As inflationary pressure hurt fourth quarter results a bit already shares were trading at $65 at the start of 2022 and even since have come down to a low of $40 in recent weeks, now trading hands at $45 per share.
In May of this year, the company announced a $200 million share buyback programs to take advantage of the decline in the share price. Alongside the earnings report, Gibraltar posted a strong first quarter earnings report with sales up 11% to $318 million as adjusted earnings rose a similar percentage to $0.60 per share despite real woes in the renewables segment, as the company reiterated the full year guidance.
Early in August, second quarter sales rose just 5% to $367 million, yet strong pricing action made that adjusted earnings per share rose 18% to $0.96 per share, notably driven by strength in the residential business, as the company again reiterated the revenue and profit guidance. Net debt rose to $76 million amidst some early buybacks, still a very modest amount given that adjusted EBITDA came in at $86 million in the first half of the year.
With a current $1.47 billion equity valuation at $45 per share, or $1.54 billion enterprise valuation, the valuation comes in at just over 1 times sales and at a reasonable 13-14 times adjusted earnings multiple, the gap with GAAP earnings is very modest.
Gibraltar furthermore announced the next bolt-on deal with a $54 million deal for Quality Aluminum Products. The company is a manufacturer of residential building products, including aluminum and steel products for soffit, fascia, trim coil and related products. With a $93 million revenue contribution and $11.5 million EBITDA addition, the deal multiples are very modest, and look very accretive. This deal should boost sales and EBITDA by around 7%, as the valuation comes in at just 4% of the own valuation, indicating that the deal is attractively valued.

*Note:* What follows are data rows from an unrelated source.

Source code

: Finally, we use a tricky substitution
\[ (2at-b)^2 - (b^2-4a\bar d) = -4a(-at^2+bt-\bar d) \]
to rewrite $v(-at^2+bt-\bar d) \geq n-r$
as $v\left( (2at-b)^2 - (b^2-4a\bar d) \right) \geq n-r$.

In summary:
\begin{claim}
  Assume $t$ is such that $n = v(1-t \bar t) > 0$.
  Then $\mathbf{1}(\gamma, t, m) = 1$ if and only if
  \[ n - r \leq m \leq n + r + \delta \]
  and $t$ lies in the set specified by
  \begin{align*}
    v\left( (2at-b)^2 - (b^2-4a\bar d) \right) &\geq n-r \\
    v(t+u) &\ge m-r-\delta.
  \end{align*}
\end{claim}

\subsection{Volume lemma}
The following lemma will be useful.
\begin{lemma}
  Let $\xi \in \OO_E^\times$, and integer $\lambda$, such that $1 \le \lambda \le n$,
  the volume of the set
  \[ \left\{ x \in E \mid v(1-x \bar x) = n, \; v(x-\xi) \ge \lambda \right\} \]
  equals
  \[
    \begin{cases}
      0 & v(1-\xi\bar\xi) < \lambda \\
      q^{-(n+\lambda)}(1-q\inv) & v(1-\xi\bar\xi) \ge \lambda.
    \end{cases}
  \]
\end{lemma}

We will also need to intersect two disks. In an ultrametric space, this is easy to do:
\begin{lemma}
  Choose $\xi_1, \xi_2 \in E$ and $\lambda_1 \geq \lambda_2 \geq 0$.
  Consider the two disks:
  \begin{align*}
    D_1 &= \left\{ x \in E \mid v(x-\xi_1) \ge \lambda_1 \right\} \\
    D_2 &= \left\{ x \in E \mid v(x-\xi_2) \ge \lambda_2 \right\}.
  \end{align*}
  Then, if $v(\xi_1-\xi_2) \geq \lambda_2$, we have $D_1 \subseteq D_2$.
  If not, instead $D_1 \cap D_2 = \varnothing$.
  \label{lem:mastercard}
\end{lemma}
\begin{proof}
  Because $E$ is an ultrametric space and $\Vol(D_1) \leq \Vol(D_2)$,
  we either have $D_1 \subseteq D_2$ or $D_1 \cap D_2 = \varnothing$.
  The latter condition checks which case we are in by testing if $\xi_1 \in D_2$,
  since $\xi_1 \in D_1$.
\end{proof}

Weighing everything together, I think that the momentum run higher in 2021 is far too upbeat, yet the reversal in the momentum has been perhaps a bit overdone as well. Trading at $45, the valuation multiple has come down quite a bit, as shares trade at just 13-14 times earnings, ahead of a deal which will boost earnings and sales by about 7%, all while pro forma net debt will increase to $130 million, still reasonably below the EBITDA contribution of the business here.
Very modest leverage, non-demanding earnings multiple and reasonably positioned business activities make that the risk-reward looks quite compelling here at $45. As all of this looks quite good, I have to learn a bit more about Gibraltar before making up my mind to initiate a position here, as the first glance looks rather upbeat.